= Luchsinger-Mackay case =

2013 criminal case in Chile

The Luchsinger-Mackay case is a Chilean legal case concerning the murder of an elderly couple, Werner Luchsinger and Vivianne Mackay, in 2013 in their house in Vilcún, Araucanía Region.

== Events ==
Their deaths occurred in the broader context of the Mapuche conflict. The attackers carried out an arson attack, and the bodies of the couple were found burned in their house. Shortly after the fire, the machi Celestino Córdova was arrested 1,750 meters from the scene. He remains the only person prosecuted in this case.

On the morning of January 4, 2013, Werner Luchsinger (75 years old) and his wife Vivianne Mackay (69 years old) were awakened by a group of individuals who began setting fire to their house. Luchsinger reportedly armed himself with a revolver, while Mackay attempted to call family and police.

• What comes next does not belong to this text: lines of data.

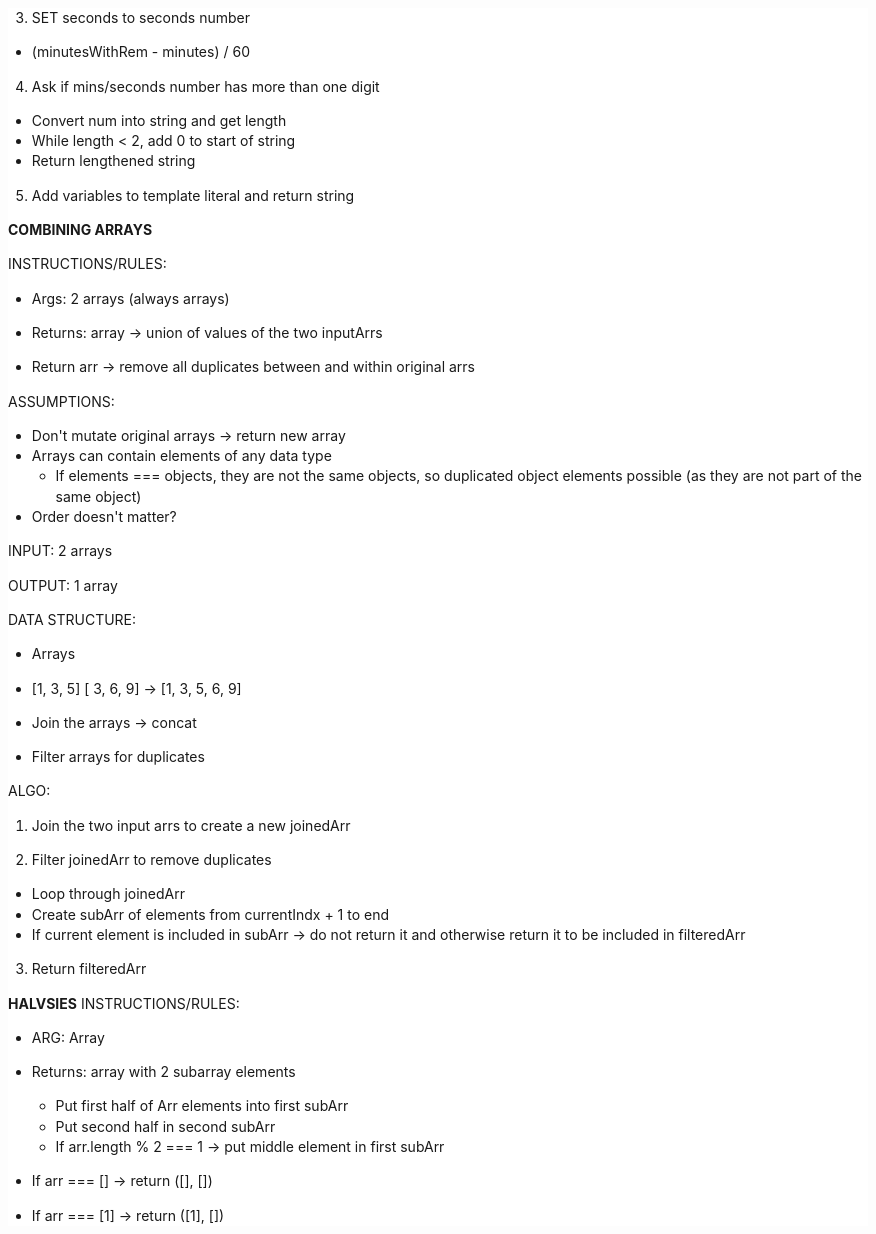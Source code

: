 3. SET seconds to seconds number
  - (minutesWithRem - minutes) / 60

4. Ask if mins/seconds number has more than one digit
  - Convert num into string and get length
  - While length < 2, add 0 to start of string
  - Return lengthened string

5. Add variables to template literal and return string

**COMBINING ARRAYS**

INSTRUCTIONS/RULES:
- Args: 2 arrays (always arrays)

- Returns: array -> union of values of the two inputArrs

- Return arr -> remove all duplicates between and within original arrs

ASSUMPTIONS:
- Don't mutate original arrays -> return new array
- Arrays can contain elements of any data type
  - If elements === objects, they are not the same objects, so duplicated object elements possible (as they are not part of the same object)
- Order doesn't matter?

INPUT: 2 arrays

OUTPUT: 1 array

DATA STRUCTURE:
- Arrays
- [1, 3, 5] [ 3, 6, 9] -> [1, 3, 5, 6, 9]

- Join the arrays -> concat
- Filter arrays for duplicates

ALGO:
1. Join the two input arrs to create a new joinedArr

2. Filter joinedArr to remove duplicates
- Loop through joinedArr
- Create subArr of elements from currentIndx + 1 to end
- If current element is included in subArr -> do not return it and otherwise return it to be included in filteredArr

3. Return filteredArr

**HALVSIES**
INSTRUCTIONS/RULES:
- ARG: Array
- Returns: array with 2 subarray elements
  - Put first half of Arr elements into first subArr
  - Put second half in second subArr
  - If arr.length % 2 === 1 -> put middle element in first subArr

- If arr === [] -> return ([], [])
- If arr === [1] -> return ([1], [])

Their son quickly arrived at the scene, followed by firefighters, who found their charred bodies in the house.

== Judicial Case ==
During the night, the police arrested machi Celestino Córdova (26 years old) 1,750 meters from the site of the fire. He had a gunshot wound to his leg, initially attributed to Luchsinger. However, this was not proven in court.

The Temuco court rejected the terrorist nature of the charges but nonetheless found the machi Celestino Córdova guilty on February 20, 2014.

In September 2017, the prosecutor of La Araucanía, Roberto Garrido, confirmed that there was a connection between members of the Weichán Auka Mapu and the Luchsinger-Mackay case. This was due to ongoing investigations showing the involvement of at least 25 individuals in the attack. The prosecutor confirmed that the investigations were still ongoing.